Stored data
########
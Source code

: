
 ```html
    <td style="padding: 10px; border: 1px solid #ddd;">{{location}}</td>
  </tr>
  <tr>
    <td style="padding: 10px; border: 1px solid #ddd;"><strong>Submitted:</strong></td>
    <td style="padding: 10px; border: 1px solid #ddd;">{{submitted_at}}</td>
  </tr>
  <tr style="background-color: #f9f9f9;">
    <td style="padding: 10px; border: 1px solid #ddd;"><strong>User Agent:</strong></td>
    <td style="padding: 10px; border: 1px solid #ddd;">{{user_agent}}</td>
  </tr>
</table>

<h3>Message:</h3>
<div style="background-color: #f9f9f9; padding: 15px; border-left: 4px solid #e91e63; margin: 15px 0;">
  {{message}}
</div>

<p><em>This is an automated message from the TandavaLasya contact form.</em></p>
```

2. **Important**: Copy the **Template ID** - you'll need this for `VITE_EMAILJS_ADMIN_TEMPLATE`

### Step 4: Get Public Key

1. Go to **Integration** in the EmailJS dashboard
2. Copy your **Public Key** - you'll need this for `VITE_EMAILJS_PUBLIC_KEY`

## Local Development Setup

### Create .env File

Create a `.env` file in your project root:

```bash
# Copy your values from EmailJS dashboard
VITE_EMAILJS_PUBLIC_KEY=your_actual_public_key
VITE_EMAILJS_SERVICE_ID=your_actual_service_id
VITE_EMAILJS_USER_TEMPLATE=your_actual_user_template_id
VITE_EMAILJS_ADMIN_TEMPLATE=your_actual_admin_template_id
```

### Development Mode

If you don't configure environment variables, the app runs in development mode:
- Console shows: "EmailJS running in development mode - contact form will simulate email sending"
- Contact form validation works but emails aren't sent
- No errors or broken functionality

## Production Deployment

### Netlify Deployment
########
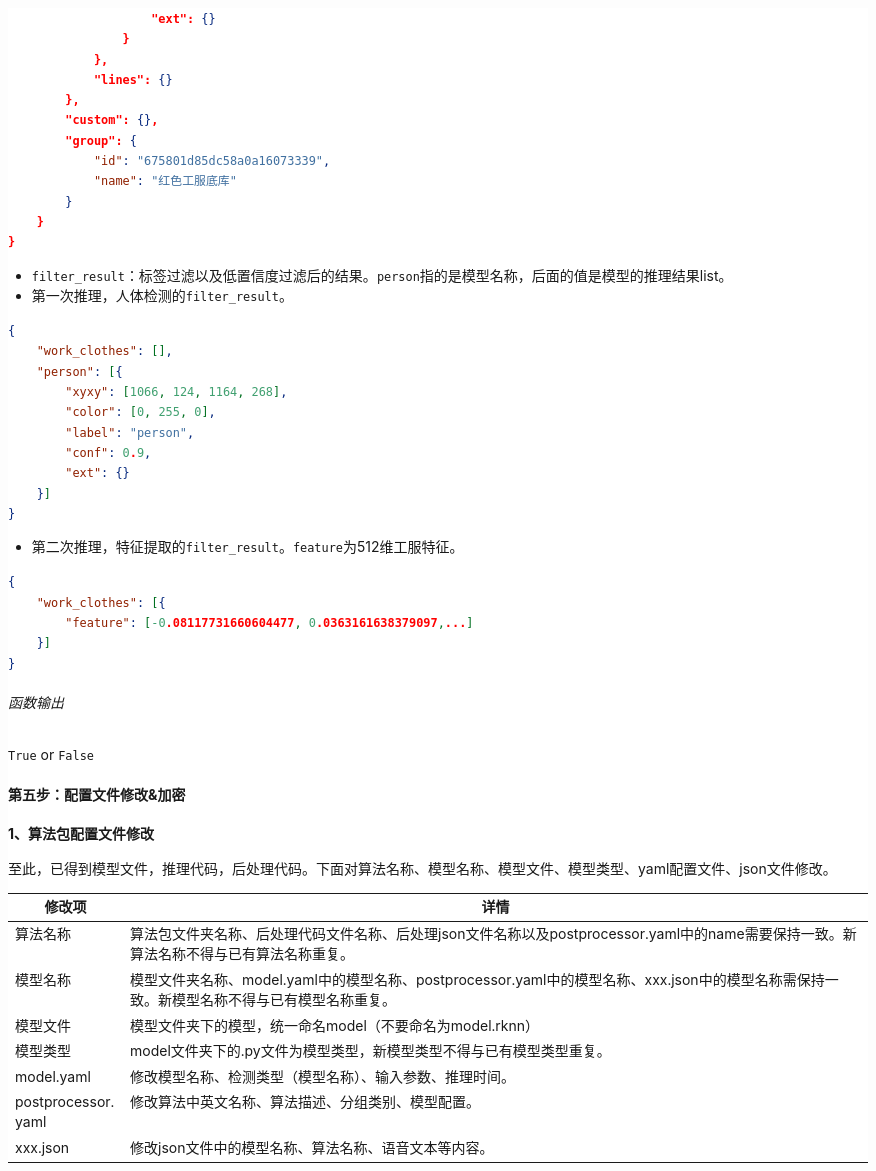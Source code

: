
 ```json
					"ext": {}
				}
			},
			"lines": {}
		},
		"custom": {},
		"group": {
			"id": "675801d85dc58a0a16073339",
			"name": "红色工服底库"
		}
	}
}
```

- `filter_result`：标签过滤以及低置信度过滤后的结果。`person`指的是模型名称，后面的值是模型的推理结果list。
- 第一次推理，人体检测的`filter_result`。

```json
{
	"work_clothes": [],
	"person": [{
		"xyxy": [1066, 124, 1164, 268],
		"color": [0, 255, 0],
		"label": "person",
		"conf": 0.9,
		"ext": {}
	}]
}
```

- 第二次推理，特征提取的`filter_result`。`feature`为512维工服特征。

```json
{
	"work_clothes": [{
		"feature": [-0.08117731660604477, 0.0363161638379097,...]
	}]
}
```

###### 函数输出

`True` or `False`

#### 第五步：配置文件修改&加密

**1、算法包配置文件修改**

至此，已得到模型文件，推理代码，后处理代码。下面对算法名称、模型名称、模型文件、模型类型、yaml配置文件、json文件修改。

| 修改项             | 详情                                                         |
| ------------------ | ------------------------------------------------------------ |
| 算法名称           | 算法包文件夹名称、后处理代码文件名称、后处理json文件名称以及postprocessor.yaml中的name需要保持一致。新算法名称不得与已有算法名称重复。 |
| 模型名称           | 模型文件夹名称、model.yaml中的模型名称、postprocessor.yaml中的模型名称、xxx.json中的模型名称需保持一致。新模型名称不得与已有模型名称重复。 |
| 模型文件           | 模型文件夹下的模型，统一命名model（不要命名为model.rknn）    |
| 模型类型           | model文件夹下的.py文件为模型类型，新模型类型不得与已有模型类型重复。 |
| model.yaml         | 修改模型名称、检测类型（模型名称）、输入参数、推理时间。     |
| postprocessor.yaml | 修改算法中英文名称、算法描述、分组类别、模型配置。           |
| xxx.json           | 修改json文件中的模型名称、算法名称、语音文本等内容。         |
########
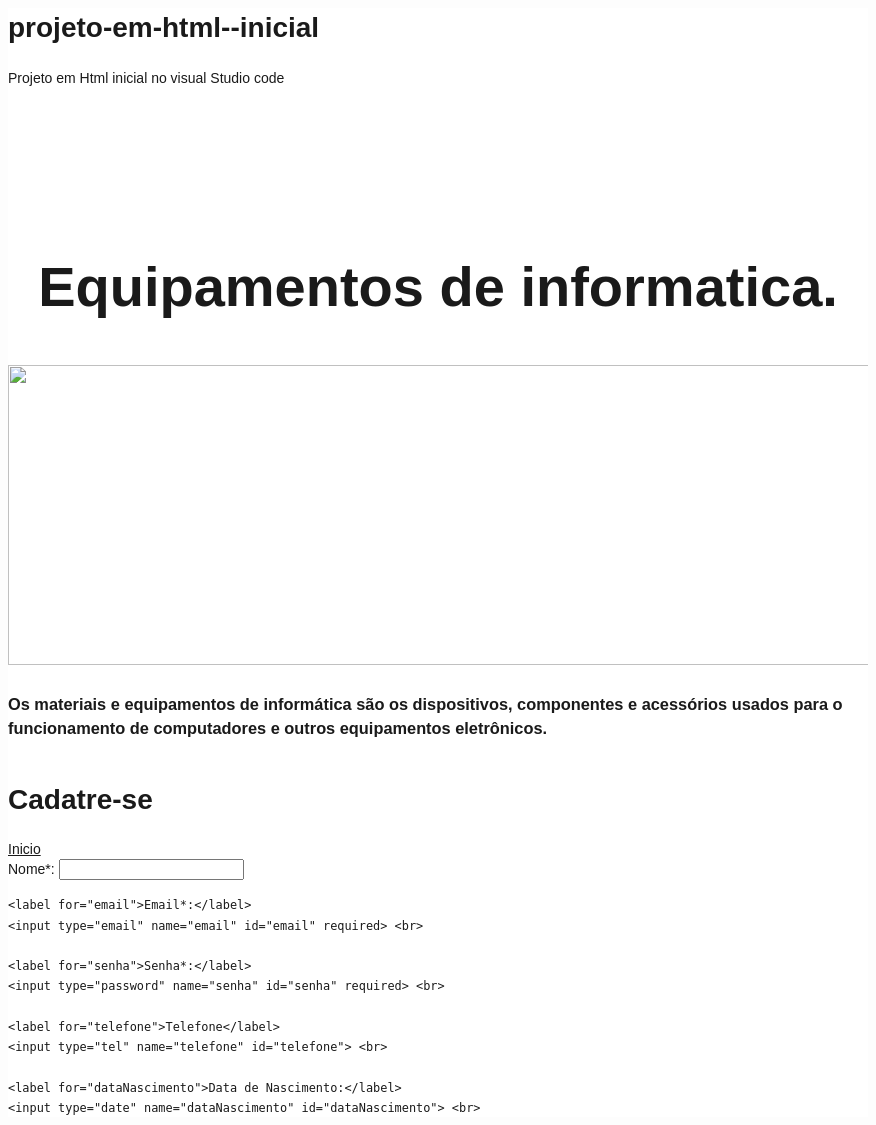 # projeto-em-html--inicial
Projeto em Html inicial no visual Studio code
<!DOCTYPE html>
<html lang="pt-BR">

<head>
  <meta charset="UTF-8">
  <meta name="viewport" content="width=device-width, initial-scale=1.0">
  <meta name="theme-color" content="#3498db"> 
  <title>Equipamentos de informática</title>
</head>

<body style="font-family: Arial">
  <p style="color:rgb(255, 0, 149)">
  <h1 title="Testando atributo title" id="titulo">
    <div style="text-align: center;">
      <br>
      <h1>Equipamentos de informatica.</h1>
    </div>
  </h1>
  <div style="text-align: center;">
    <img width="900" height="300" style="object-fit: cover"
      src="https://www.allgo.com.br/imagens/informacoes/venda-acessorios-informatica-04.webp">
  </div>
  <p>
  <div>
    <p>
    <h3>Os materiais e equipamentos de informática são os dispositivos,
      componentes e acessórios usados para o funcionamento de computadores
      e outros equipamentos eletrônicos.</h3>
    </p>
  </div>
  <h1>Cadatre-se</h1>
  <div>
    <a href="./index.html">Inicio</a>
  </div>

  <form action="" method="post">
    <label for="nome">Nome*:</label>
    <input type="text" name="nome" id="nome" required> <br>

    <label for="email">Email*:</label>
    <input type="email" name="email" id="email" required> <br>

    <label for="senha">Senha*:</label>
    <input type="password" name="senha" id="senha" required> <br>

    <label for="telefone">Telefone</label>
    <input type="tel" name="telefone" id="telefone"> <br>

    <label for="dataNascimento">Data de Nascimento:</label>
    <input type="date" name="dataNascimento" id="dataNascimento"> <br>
########
Lines with the word "align": copy each one from the data above.

    <div style="text-align: center;">
  <div style="text-align: center;">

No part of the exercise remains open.